About this exercise :: Return each line, exactly as given, from the one containing "### 5. 使用 insert 时重复插入检查" through the end of the entries below, and skip the rest.

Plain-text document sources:
════════

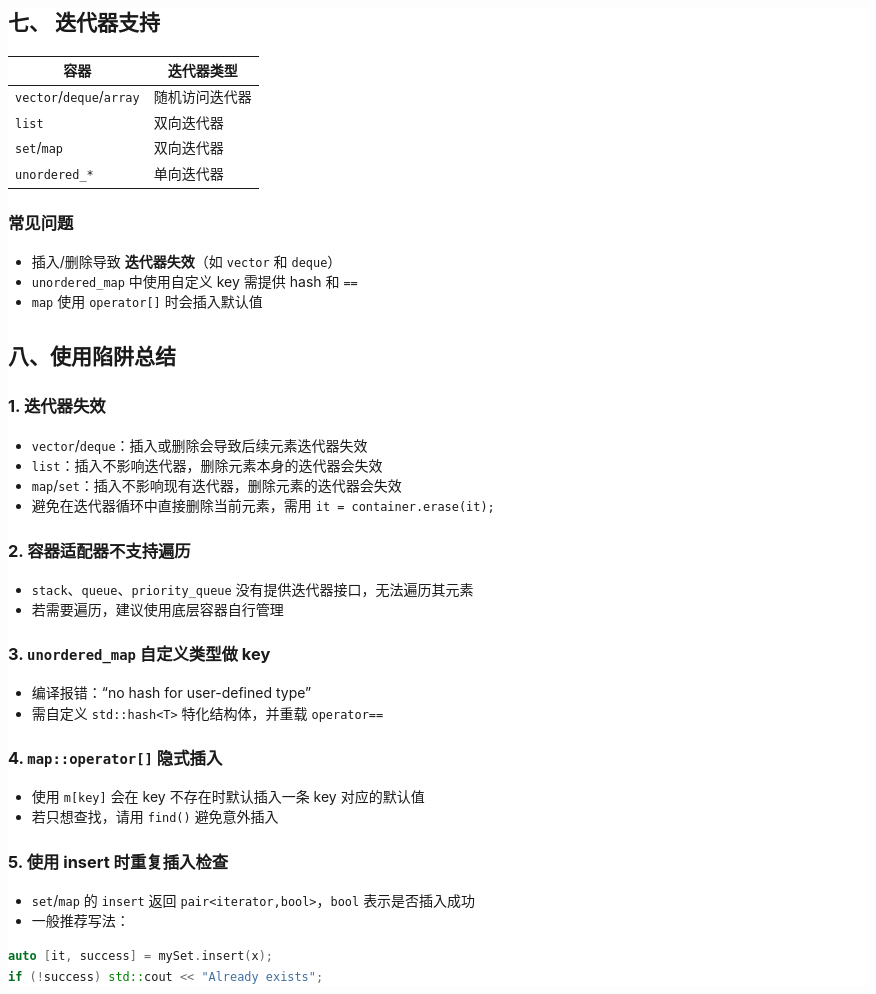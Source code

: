 
##  七、 迭代器支持

| 容器     | 迭代器类型           |
|----------|------------------------------|
| `vector`/`deque`/`array` | 随机访问迭代器 |
| `list`    | 双向迭代器          |
| `set`/`map` | 双向迭代器          |
| `unordered_*` | 单向迭代器          |

### 常见问题
- 插入/删除导致 **迭代器失效**（如 `vector` 和 `deque`）
- `unordered_map` 中使用自定义 key 需提供 hash 和 `==`
- `map` 使用 `operator[]` 时会插入默认值



## 八、使用陷阱总结

### 1. 迭代器失效

- `vector`/`deque`：插入或删除会导致后续元素迭代器失效
- `list`：插入不影响迭代器，删除元素本身的迭代器会失效
- `map`/`set`：插入不影响现有迭代器，删除元素的迭代器会失效
-  避免在迭代器循环中直接删除当前元素，需用 `it = container.erase(it);`

### 2. 容器适配器不支持遍历

- `stack`、`queue`、`priority_queue` 没有提供迭代器接口，无法遍历其元素
-  若需要遍历，建议使用底层容器自行管理

### 3. `unordered_map` 自定义类型做 key

- 编译报错：“no hash for user-defined type”
-  需自定义 `std::hash<T>` 特化结构体，并重载 `operator==`

### 4. `map::operator[]` 隐式插入

- 使用 `m[key]` 会在 key 不存在时默认插入一条 key 对应的默认值
- 若只想查找，请用 `find()` 避免意外插入

### 5. 使用 insert 时重复插入检查

- `set`/`map` 的 `insert` 返回 `pair<iterator,bool>`，`bool` 表示是否插入成功
-  一般推荐写法：

```c++
auto [it, success] = mySet.insert(x);
if (!success) std::cout << "Already exists";
```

════════

Solution to the problem ::
### 5. 使用 insert 时重复插入检查

- `set`/`map` 的 `insert` 返回 `pair<iterator,bool>`，`bool` 表示是否插入成功
-  一般推荐写法：

```c++
auto [it, success] = mySet.insert(x);
if (!success) std::cout << "Already exists";
```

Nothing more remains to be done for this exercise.